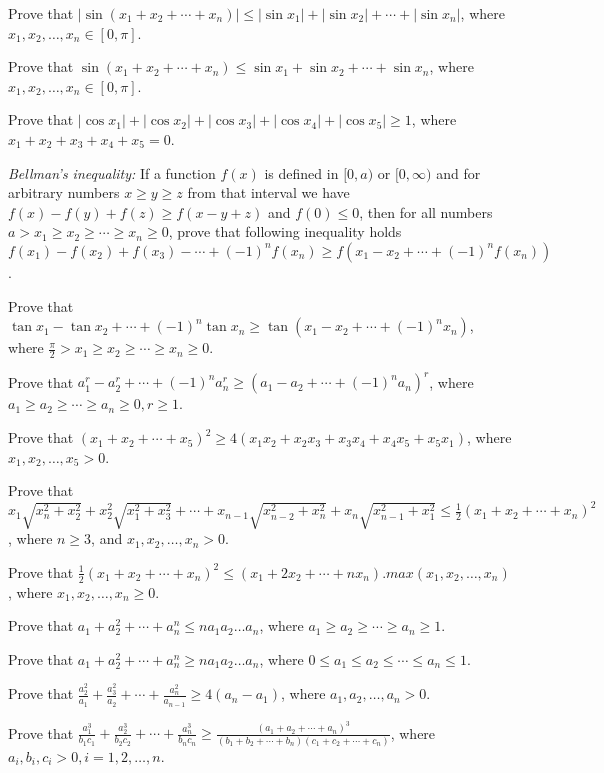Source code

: \item Prove that $|\sin(x_1 + x_2 + \cdots + x_n)|\leq |\sin x_1| + |\sin x_2| + \cdots + |\sin x_n|$, where $x_1, x_2, \ldots, x_n
  \in [0, \pi]$.
\item Prove that $\sin(x_1 + x_2 + \cdots + x_n)\leq \sin x_1 + \sin x_2 + \cdots + \sin x_n$, where $x_1, x_2, \ldots, x_n
  \in [0, \pi]$.
\item Prove that $|\cos x_1| + |\cos x_2| + |\cos x_3| + |\cos x_4| + |\cos x_5|\geq 1$, where $x_1 + x_2 + x_3 + x_4 + x_5 = 0$.
\item {\it Bellman's inequality:} If a function $f(x)$ is defined in $[0, a)$ or $[0, \infty)$ and for arbitrary numbers $x\geq
  y\geq z$ from that interval we have $f(x) - f(y) + f(z)\geq f(x - y + z)$ and $f(0)\leq 0$, then for all numbers $a > x_1 \geq
  x_2\geq \cdots \geq x_n\geq 0$, prove that following inequality holds $f(x_1) -f(x_2) + f(x_3) - \cdots + (-1)^nf(x_n)\geq
  f(x_1 - x_2 + \cdots + (-1)^nf(x_n))$.
\item Prove that $\tan x_1 - \tan x_2 + \cdots + (-1)^n\tan x_n \geq \tan(x_1 - x_2 + \cdots + (-1)^nx_n)$, where $\frac{\pi}{2}>
  x_1\geq x_2\geq \cdots \geq x_n\geq 0$.
\item Prove that $a_1^r - a_2^r + \cdots +(-1)^na_n^r\geq (a_1 - a_2 + \cdots +(-1)^na_n)^r$, where $a_1\geq a_2\geq \cdots \geq
  a_n \geq 0, r\geq 1$.
\item Prove that $(x_1 + x_2 + \cdots + x_5)^2 \geq 4(x_1x_2 + x_2x_3 + x_3x_4 + x_4x_5 + x_5x_1)$, where $x_1, x_2, \ldots, x_5 >
  0$.
\item Prove that $x_1\sqrt{x_n^2 + x_2^2} + x_2^2\sqrt{x_1^2 + x_3^2} + \cdots + x_{n - 1}\sqrt{x_{n - 2}^2 + x_n^2} +
  x_n\sqrt{x_{n -1}^2 + x_1^2}\leq \frac{1}{2}(x_1 + x_2 + \cdots + x_n)^2$, where $n\geq 3$, and $x_1, x_2, \ldots, x_n > 0$.
\item Prove that $\frac{1}{2}(x_1 + x_2 + \cdots + x_n)^2\leq (x_1 + 2x_2 + \cdots + nx_n).max(x_1, x_2, \ldots, x_n)$, where $x_1,
  x_2, \ldots, x_n \geq 0$.
\item Prove that $a_1 + a_2^2 + \cdots + a_n^n\leq na_1a_2\ldots a_n$, where $a_1\geq a_2\geq \cdots \geq a_n \geq 1$.
\item Prove that $a_1 + a_2^2 + \cdots + a_n^n\geq na_1a_2\ldots a_n$, where $0\leq a_1 \leq a_2 \leq \cdots \leq a_n\leq 1$.
\item Prove that $\frac{a_2^2}{a_1} + \frac{a_3^2}{a_2} + \cdots + \frac{a_n^2}{a_{n - 1}}\geq 4(a_n - a_1)$, where $a_1, a_2,
  \ldots, a_n > 0$.
\item Prove that $\frac{a_1^3}{b_1c_1} + \frac{a_2^3}{b_2c_2} + \cdots + \frac{a_n^3}{b_nc_n}\geq \frac{(a_1 + a_2 + \cdots +
  a_n)^3}{(b_1 + b_2 + \cdots + b_n)(c_1 + c_2 + \cdots + c_n)}$, where $a_i, b_i, c_i > 0, i = 1, 2, \ldots, n$.
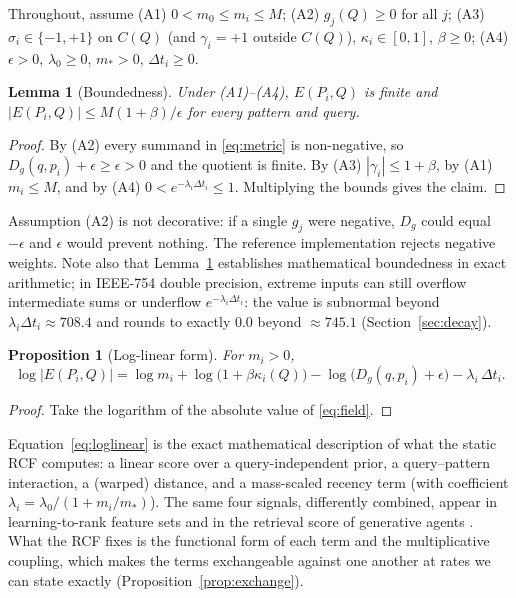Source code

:\documentclass[11pt]{article}
\newtheorem{lemma}{Lemma}
\newtheorem{proposition}{Proposition}
\theoremstyle{remark}
\newcommand{\act}{E}
\newcommand{\dist}{D_g}
\begin{document}
Throughout, assume (A1) $0 < m_0 \le m_i\le M$; (A2) $g_j(Q)\ge 0$ for all $j$; (A3) $\sigma_i\in\{-1,+1\}$ on $C(Q)$ (and $\gamma_i=+1$ outside $C(Q)$), $\kappa_i\in[0,1]$, $\beta\ge 0$; (A4) $\epsilon>0$, $\lambda_0\ge 0$, $m_\ast>0$, $\Delta t_i\ge 0$.

\begin{lemma}[Boundedness]
\label{lem:bound}
Under (A1)--(A4), $\act(P_i,Q)$ is finite and $|\act(P_i,Q)|\le M(1+\beta)/\epsilon$ for every pattern and query.
\end{lemma}
\begin{proof}
By (A2) every summand in \eqref{eq:metric} is non-negative, so $\dist(q,p_i)+\epsilon\ge\epsilon>0$ and the quotient is finite. By (A3) $|\gamma_i|\le 1+\beta$, by (A1) $m_i\le M$, and by (A4) $0<e^{-\lambda_i\Delta t_i}\le 1$. Multiplying the bounds gives the claim.
\end{proof}

Assumption (A2) is not decorative: if a single $g_j$ were negative, $\dist$ could equal $-\epsilon$ and $\epsilon$ would prevent nothing. The reference implementation rejects negative weights. Note also that Lemma~\ref{lem:bound} establishes mathematical boundedness in exact arithmetic; in IEEE-754 double precision, extreme inputs can still overflow intermediate sums or underflow $e^{-\lambda_i\Delta t_i}$: the value is subnormal beyond $\lambda_i\Delta t_i \approx 708.4$ and rounds to exactly $0.0$ beyond $\approx 745.1$ (Section~\ref{sec:decay}).

\begin{proposition}[Log-linear form]
\label{prop:loglinear}
For $m_i>0$,
\begin{equation}
\label{eq:loglinear}
\log|\act(P_i,Q)| = \log m_i + \log\bigl(1+\beta\kappa_i(Q)\bigr) - \log\bigl(\dist(q,p_i)+\epsilon\bigr) - \lambda_i\,\Delta t_i .
\end{equation}
\end{proposition}
\begin{proof}
Take the logarithm of the absolute value of \eqref{eq:field}.
\end{proof}

Equation~\eqref{eq:loglinear} is the exact mathematical description of what the static RCF computes: a linear score over a query-independent prior, a query--pattern interaction, a (warped) distance, and a mass-scaled recency term (with coefficient $\lambda_i = \lambda_0/(1+m_i/m_\ast)$). The same four signals, differently combined, appear in learning-to-rank feature sets \citep{liu2009ltr} and in the retrieval score of generative agents \citep{park2023generative}. What the RCF fixes is the functional form of each term and the multiplicative coupling, which makes the terms exchangeable against one another at rates we can state exactly (Proposition~\ref{prop:exchange}).
\end{document}
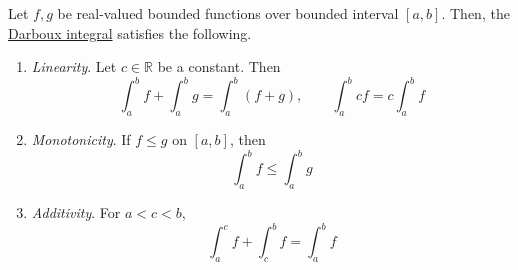   \begin{theorem}
    \label{thm:axiomatic-properties-of-darboux-integral}
    Let $f, g$ be real-valued bounded functions over bounded interval $[a, b]$. Then, the \hyperref[def:riemann-integral]{Darboux integral} satisfies the following. 
    \begin{enumerate}
      \item \textit{Linearity}. Let $c \in \mathbb{R}$ be a constant. Then
        \begin{equation}
          \int_a^b f + \int_a^b g = \int_a^b (f + g), \qquad \int_a^b c f = c \int_a^b f
        \end{equation}
      \item \textit{Monotonicity}. If $f \leq g$ on $[a, b]$, then 
        \begin{equation}
          \int_a^b f \leq \int_a^b g
        \end{equation}
      \item \textit{Additivity}. For $a < c < b$, 
        \begin{equation}
          \int_a^c f + \int_c^b f = \int_a^b f
        \end{equation}
    \end{enumerate}
  \end{theorem}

::::

# Activity
Please return each line of the listing above that contains "frac".

# Written answer
\item Prove that $\tan x_1 - \tan x_2 + \cdots + (-1)^n\tan x_n \geq \tan(x_1 - x_2 + \cdots + (-1)^nx_n)$, where $\frac{\pi}{2}>
  x_n\sqrt{x_{n -1}^2 + x_1^2}\leq \frac{1}{2}(x_1 + x_2 + \cdots + x_n)^2$, where $n\geq 3$, and $x_1, x_2, \ldots, x_n > 0$.
\item Prove that $\frac{1}{2}(x_1 + x_2 + \cdots + x_n)^2\leq (x_1 + 2x_2 + \cdots + nx_n).max(x_1, x_2, \ldots, x_n)$, where $x_1,
\item Prove that $\frac{a_2^2}{a_1} + \frac{a_3^2}{a_2} + \cdots + \frac{a_n^2}{a_{n - 1}}\geq 4(a_n - a_1)$, where $a_1, a_2,
\item Prove that $\frac{a_1^3}{b_1c_1} + \frac{a_2^3}{b_2c_2} + \cdots + \frac{a_n^3}{b_nc_n}\geq \frac{(a_1 + a_2 + \cdots +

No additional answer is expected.